Feature primitives#
Feature primitives are the building blocks of Featuretools. They define individual computations that can be applied to raw datasets to create new features. Because a primitive only constrains the input and output data types, they can be applied across datasets and can stack to create new calculations.
Why primitives?#
The space of potential functions that humans use to create a feature is expansive. By breaking common feature engineering calculations down into primitive components, we are able to capture the underlying structure of the features humans create today.
A primitive only constrains the input and output data types. This means they can be used to transfer calculations known in one domain to another. Consider a feature which is often calculated by data scientists for transactional or event logs data: average time between events. This feature is incredibly valuable in predicting fraudulent behavior or future customer engagement.

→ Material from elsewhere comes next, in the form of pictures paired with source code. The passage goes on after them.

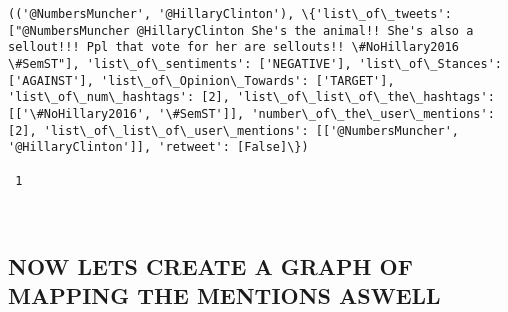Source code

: \documentclass[11pt]{article}
\begin{document}
\begin{Verbatim}[commandchars=\\\{\}]
(('@NumbersMuncher', '@HillaryClinton'), \{'list\_of\_tweets': ["@NumbersMuncher @HillaryClinton She's the animal!! She's also a sellout!!! Ppl that vote for her are sellouts!! \#NoHillary2016 \#SemST"], 'list\_of\_sentiments': ['NEGATIVE'], 'list\_of\_Stances': ['AGAINST'], 'list\_of\_Opinion\_Towards': ['TARGET'], 'list\_of\_num\_hashtags': [2], 'list\_of\_list\_of\_the\_hashtags': [['\#NoHillary2016', '\#SemST']], 'number\_of\_the\_user\_mentions': [2], 'list\_of\_list\_of\_user\_mentions': [['@NumbersMuncher', '@HillaryClinton']], 'retweet': [False]\})

 1
 


    \end{Verbatim}

    \subsection{NOW LETS CREATE A GRAPH OF MAPPING THE MENTIONS
ASWELL}\label{now-lets-create-a-graph-of-mapping-the-mentions-aswell}
\end{document}
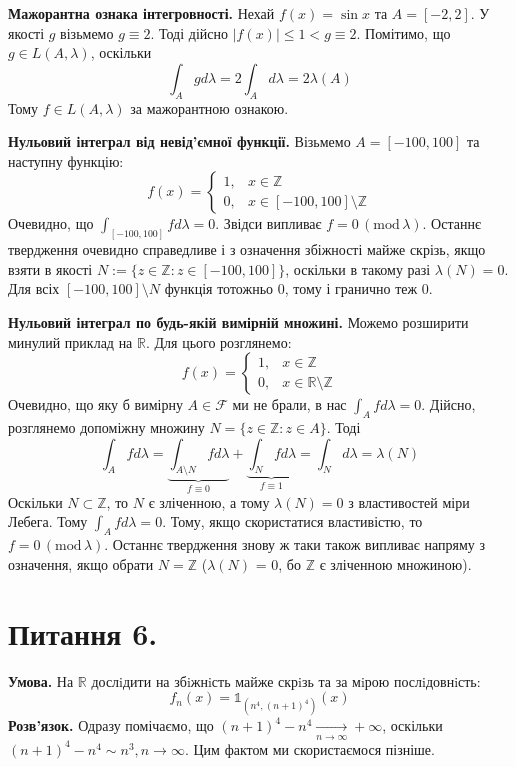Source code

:\documentclass[14pt]{extarticle}
\begin{document}
\textbf{Мажорантна ознака інтегровності.} Нехай $f(x) = \sin x$ та $A = [-2, 2]$. У якості $g$ візьмемо $g \equiv 2$. Тоді дійсно $|f(x)| \leq 1 < g \equiv 2$. Помітимо, що $g \in L(A,\lambda)$, оскільки
\[
\int_A gd\lambda = 2\int_A d\lambda = 2\lambda(A)
\]
Тому $f \in L(A,\lambda)$ за мажорантною ознакою.

\textbf{Нульовий інтеграл від невід'ємної функції.} Візьмемо $A=[-100,100]$ та наступну функцію:
\[
f(x) = \begin{cases}
    1, & x \in \mathbb{Z} \\
    0, & x \in [-100,100] \setminus \mathbb{Z}
\end{cases}
\]
Очевидно, що $\int_{[-100,100]}fd\lambda=0$. Звідси випливає $f = 0 \, (\text{mod} \, \lambda)$. Останнє твердження очевидно справедливе і з означення збіжності майже скрізь, якщо взяти в якості $N := \{z \in \mathbb{Z}: z \in [-100, 100]\}$, оскільки в такому разі $\lambda(N) = 0$. Для всіх $[-100,100] \setminus N$ функція тотожньо $0$, тому і гранично теж $0$.

\textbf{Нульовий інтеграл по будь-якій вимірній множині.} Можемо розширити минулий приклад на $\mathbb{R}$. Для цього розглянемо:
\[
f(x) = \begin{cases}
    1, & x \in \mathbb{Z} \\
    0, & x \in \mathbb{R} \setminus \mathbb{Z}
\end{cases}
\]
Очевидно, що яку б вимірну $A \in \mathcal{F}$ ми не брали, в нас $\int_A fd\lambda=0$. Дійсно, розглянемо допоміжну множину $N=\{z \in \mathbb{Z}: z \in A\}$. Тоді
\[
\int_A fd\lambda = \underbrace{\int_{A \setminus N}f d\lambda}_{f \equiv 0} + \underbrace{\int_N fd\lambda}_{f\equiv 1} = \int_N d\lambda = \lambda(N)
\]
Оскільки $N \subset \mathbb{Z}$, то $N$ є зліченною, а тому $\lambda(N) = 0$ з властивостей міри Лебега. Тому $\int_A fd\lambda=0$. Тому, якщо скористатися властивістю, то $f = 0 \, (\text{mod} \, \lambda)$. Останнє твердження знову ж таки також випливає напряму з означення, якщо обрати $N = \mathbb{Z}$ ($\lambda(N)$ = 0, бо $\mathbb{Z}$ є зліченною множиною). 
\pagebreak
\section*{Питання 6.}

\textbf{Умова.} На $\mathbb{R}$ дослiдити на збiжнiсть майже скрiзь та за мiрою послiдовнiсть:
\[
f_n(x) = \mathds{1}_{(n^4,(n+1)^4)}(x)
\]
\textbf{Розв'язок.} Одразу помічаємо, що $(n+1)^4-n^4 \xrightarrow[n \to \infty]{} +\infty$, оскільки $(n+1)^4-n^4 \sim n^3, n \to \infty$. Цим фактом ми скористаємося пізніше. 
\end{document}
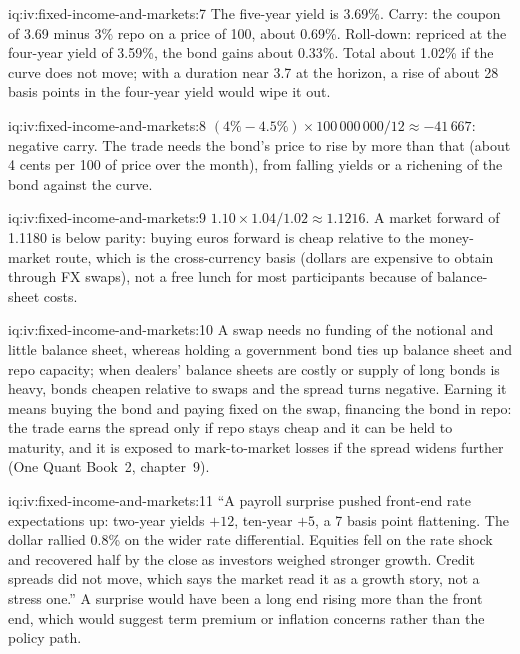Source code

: \begin{solution}{iq:iv:fixed-income-and-markets:7}
The five-year yield is 3.69\%. Carry: the coupon of 3.69 minus 3\% repo on a price of 100, about 0.69\%. Roll-down: repriced at
the four-year yield of 3.59\%, the bond gains about 0.33\%. Total about 1.02\% if the curve does not move; with a duration near
3.7 at the horizon, a rise of about 28 basis points in the four-year yield would wipe it out.
\end{solution}

\begin{solution}{iq:iv:fixed-income-and-markets:8}
$(4\% - 4.5\%) \times 100\,000\,000/12 \approx -41\,667$: negative carry. The trade needs the bond's price to rise by more than
that (about 4 cents per 100 of price over the month), from falling yields or a richening of the bond against the curve.
\end{solution}

\begin{solution}{iq:iv:fixed-income-and-markets:9}
$1.10 \times 1.04/1.02 \approx 1.1216$. A market forward of 1.1180 is below parity: buying euros forward is cheap relative to
the money-market route, which is the cross-currency basis (dollars are expensive to obtain through FX swaps), not a free lunch
for most participants because of balance-sheet costs.
\end{solution}

\begin{solution}{iq:iv:fixed-income-and-markets:10}
A swap needs no funding of the notional and little balance sheet, whereas holding a government bond ties up balance sheet and
repo capacity; when dealers' balance sheets are costly or supply of long bonds is heavy, bonds cheapen relative to swaps and the
spread turns negative. Earning it means buying the bond and paying fixed on the swap, financing the bond in repo: the trade
earns the spread only if repo stays cheap and it can be held to maturity, and it is exposed to mark-to-market losses if the
spread widens further (One Quant Book~2, chapter~9).
\end{solution}

\begin{solution}{iq:iv:fixed-income-and-markets:11}
``A payroll surprise pushed front-end rate expectations up: two-year yields $+12$, ten-year $+5$, a 7 basis point flattening.
The dollar rallied 0.8\% on the wider rate differential. Equities fell on the rate shock and recovered half by the close as
investors weighed stronger growth. Credit spreads did not move, which says the market read it as a growth story, not a stress
one.'' A surprise would have been a long end rising more than the front end, which would suggest term premium or inflation
concerns rather than the policy path.
\end{solution}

DFS achieves the same feature by stacking two primitives "time_since_previous"
and "mean"
[1]:
import featuretools as ft
es = ft.demo.load_mock_customer(return_entityset=True)
feature_defs = ft.dfs(
entityset=es,
target_dataframe_name="customers",
agg_primitives=["mean"],
trans_primitives=["time_since_previous"],
features_only=True,
)
feature_defs
[1]:
[<Feature: zip_code>,
<Feature: MEAN(transactions.amount)>,
<Feature: TIME_SINCE_PREVIOUS(join_date)>,
<Feature: MEAN(sessions.MEAN(transactions.amount))>,
<Feature: MEAN(sessions.TIME_SINCE_PREVIOUS(session_start))>]
Note
The primitive arguments to DFS (eg. agg_primitives
and trans_primitives
in the example above) accept snake_case
, camelCase
, or TitleCase
strings of included Featuretools primitives (ie. time_since_previous
, timeSincePrevious
, and TimeSincePrevious
are all acceptable inputs).
Note
When dfs
is called with features_only=True
, only feature definitions are returned as output. By default this parameter is set to False
. This parameter is used quickly inspect the feature definitions before the spending time calculating the feature matrix.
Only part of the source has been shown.